In BMC Cancer this week, researchers in Germany report that the TMPRSS2-ERG gene fusion, which occurs in about half of all prostate cancer cases, is associated with certain prostate cancer biomarkers and TGF-beta signaling. The team studied large-scale gene expression profiles from 47 prostate tumors and 48 normal prostate tissue samples, and found that well-known prostate cancer biomarkers like CRISP3 were associated with gene fusion status. "WNT, TGF-beta/BMP signaling pathways were significantly associated with genes upregulated in TMPRSS2-ERG fusion-positive tumors," the authors write. "Our results suggest that the fusion status should be considered in retrospective and future studies to assess biomarkers for prostate cancer detection, progression and targeted therapy."
Also in BMC Cancer this week, researchers in China report that the STAT3 activation in the monocytes of a liver cancer patient can accelerate that cancer's progression. In studying STAT3 expression in liver cancer tissue samples and in the monocytes of liver cancer patients, the team found that phosphorylated STAT3 expression was significantly correlated with advanced disease stage and poor prognosis. In a mouse model of liver cancer, inhibition of STAT3 with a compound called NSC 74859 significantly suppressed tumor growth, induced tumor cell apoptosis, and suppressed cancer associated inflammation in the liver. "Our data suggest constitutively activated STAT3 monocytes promote liver tumorigenesis in clinical patients and animal experiments," the authors write. "Thus, STAT3 in tumor infiltrating inflammatory cells may an attractive target for liver cancer therapy."
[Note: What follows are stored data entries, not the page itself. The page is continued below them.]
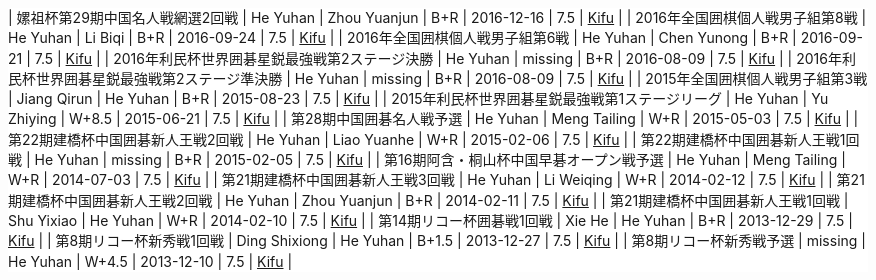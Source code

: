 | 嫘祖杯第29期中国名人戦網選2回戦 | He Yuhan | Zhou Yuanjun | B+R | 2016-12-16 | 7.5 | [Kifu](https://kifudepot.net/kifucontents.php?id=RzAgh5iCAXPq8%2FReHqK7QQ%3D%3D) | 
| 2016年全国囲棋個人戦男子組第8戦 | He Yuhan | Li Biqi | B+R | 2016-09-24 | 7.5 | [Kifu](https://kifudepot.net/kifucontents.php?id=QHDTTHPWHW7xLqPCEBOP9w%3D%3D) | 
| 2016年全国囲棋個人戦男子組第6戦 | He Yuhan | Chen Yunong | B+R | 2016-09-21 | 7.5 | [Kifu](https://kifudepot.net/kifucontents.php?id=YTEGcOvVSTz%2FzRiXxniLvw%3D%3D) | 
| 2016年利民杯世界囲碁星鋭最強戦第2ステージ決勝 | He Yuhan | missing | B+R | 2016-08-09 | 7.5 | [Kifu](https://kifudepot.net/kifucontents.php?id=aC7%2BSvnIFJ17Jg6x%2Fue%2B%2FQ%3D%3D) | 
| 2016年利民杯世界囲碁星鋭最強戦第2ステージ準決勝 | He Yuhan | missing | B+R | 2016-08-09 | 7.5 | [Kifu](https://kifudepot.net/kifucontents.php?id=hWjD%2BWqT0IeQyhEhy%2BlRtA%3D%3D) | 
| 2015年全国囲棋個人戦男子組第3戦 | Jiang Qirun | He Yuhan | B+R | 2015-08-23 | 7.5 | [Kifu](https://kifudepot.net/kifucontents.php?id=0PcPCt14UlJ72VSiPi4XAQ%3D%3D) | 
| 2015年利民杯世界囲碁星鋭最強戦第1ステージリーグ | He Yuhan | Yu Zhiying | W+8.5 | 2015-06-21 | 7.5 | [Kifu](https://kifudepot.net/kifucontents.php?id=AXr3qnk5beDMWgla1L5GJQ%3D%3D) | 
| 第28期中国囲碁名人戦予選 | He Yuhan | Meng Tailing | W+R | 2015-05-03 | 7.5 | [Kifu](https://kifudepot.net/kifucontents.php?id=u4CrwM2BEECkPTmVV2VKmg%3D%3D) | 
| 第22期建橋杯中国囲碁新人王戦2回戦 | He Yuhan | Liao Yuanhe | W+R | 2015-02-06 | 7.5 | [Kifu](https://kifudepot.net/kifucontents.php?id=kgfkfE%2F6gcvmRpS8ggUp4A%3D%3D) | 
| 第22期建橋杯中国囲碁新人王戦1回戦 | He Yuhan | missing | B+R | 2015-02-05 | 7.5 | [Kifu](https://kifudepot.net/kifucontents.php?id=fYOMMhEjR9Hjb87jl7omiQ%3D%3D) | 
| 第16期阿含・桐山杯中国早碁オープン戦予選 | He Yuhan | Meng Tailing | W+R | 2014-07-03 | 7.5 | [Kifu](https://kifudepot.net/kifucontents.php?id=wOP1H9KI4zt6H49RxbsNvg%3D%3D) | 
| 第21期建橋杯中国囲碁新人王戦3回戦 | He Yuhan | Li Weiqing | W+R | 2014-02-12 | 7.5 | [Kifu](https://kifudepot.net/kifucontents.php?id=ClRStRMujqiAPNQ5PiV5NQ%3D%3D) | 
| 第21期建橋杯中国囲碁新人王戦2回戦 | He Yuhan | Zhou Yuanjun | B+R | 2014-02-11 | 7.5 | [Kifu](https://kifudepot.net/kifucontents.php?id=7Xa97KWHcyZW%2BPZYd%2FHHOA%3D%3D) | 
| 第21期建橋杯中国囲碁新人王戦1回戦 | Shu Yixiao | He Yuhan | W+R | 2014-02-10 | 7.5 | [Kifu](https://kifudepot.net/kifucontents.php?id=OycHI%2BjNP2gb5oeHpmtSiw%3D%3D) | 
| 第14期リコー杯囲碁戦1回戦 | Xie He | He Yuhan | B+R | 2013-12-29 | 7.5 | [Kifu](https://kifudepot.net/kifucontents.php?id=8yhtVnDuPVMq92pfVAjmwQ%3D%3D) | 
| 第8期リコー杯新秀戦1回戦 | Ding Shixiong | He Yuhan | B+1.5 | 2013-12-27 | 7.5 | [Kifu](https://kifudepot.net/kifucontents.php?id=E%2BU%2B7QY%2BcJx8kDYCnmU%2Fig%3D%3D) | 
| 第8期リコー杯新秀戦予選 | missing | He Yuhan | W+4.5 | 2013-12-10 | 7.5 | [Kifu](https://kifudepot.net/kifucontents.php?id=%2FKuoxzjNrUM5NDqH%2B%2FL4JA%3D%3D) |




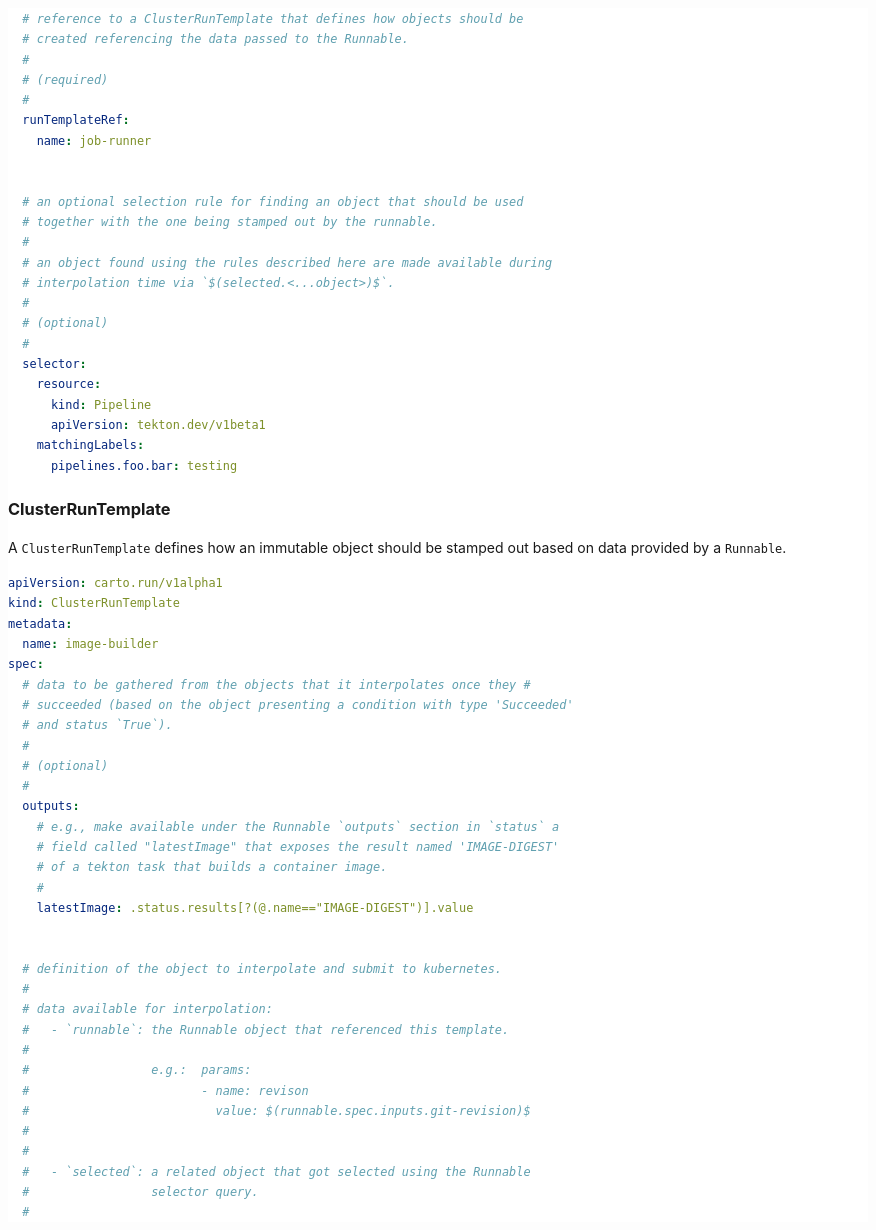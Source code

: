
 ```yaml
  # reference to a ClusterRunTemplate that defines how objects should be
  # created referencing the data passed to the Runnable.
  #
  # (required)
  #
  runTemplateRef:
    name: job-runner


  # an optional selection rule for finding an object that should be used
  # together with the one being stamped out by the runnable.
  #
  # an object found using the rules described here are made available during
  # interpolation time via `$(selected.<...object>)$`.
  #
  # (optional)
  #
  selector:
    resource:
      kind: Pipeline
      apiVersion: tekton.dev/v1beta1
    matchingLabels:
      pipelines.foo.bar: testing
```


### ClusterRunTemplate

A `ClusterRunTemplate` defines how an immutable object should be stamped out
based on data provided by a `Runnable`.

```yaml
apiVersion: carto.run/v1alpha1
kind: ClusterRunTemplate
metadata:
  name: image-builder
spec:
  # data to be gathered from the objects that it interpolates once they #
  # succeeded (based on the object presenting a condition with type 'Succeeded'
  # and status `True`).
  #
  # (optional)
  #
  outputs:
    # e.g., make available under the Runnable `outputs` section in `status` a
    # field called "latestImage" that exposes the result named 'IMAGE-DIGEST'
    # of a tekton task that builds a container image.
    #
    latestImage: .status.results[?(@.name=="IMAGE-DIGEST")].value


  # definition of the object to interpolate and submit to kubernetes.
  #
  # data available for interpolation:
  #   - `runnable`: the Runnable object that referenced this template.
  #
  #                 e.g.:  params:
  #                        - name: revison
  #                          value: $(runnable.spec.inputs.git-revision)$
  #
  #
  #   - `selected`: a related object that got selected using the Runnable
  #                 selector query.
  #
```

[versions in CustomResourceDefinitions]: https://kubernetes.io/docs/tasks/extend-kubernetes/custom-resources/custom-resource-definition-versioning/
Finally in BMC Cancer this week, researchers at the BC Cancer Agency in Canada write that targeting hypoxic tumor cells can help combat metastasis. Recent evidence suggests that hypoxic cells in primary tumors can also affect the survival and proliferation of metastatic tumor cells in other organs, the authors write. There are a number of treatments that could directly target hypoxic cells and functionally inhibit hypoxia-induced proteins. "Targeting hypoxic tumor cells to reduce metastatic disease represents an important advance in the way scientists and clinicians view the influence of tumor hypoxia on therapeutic outcome," they add.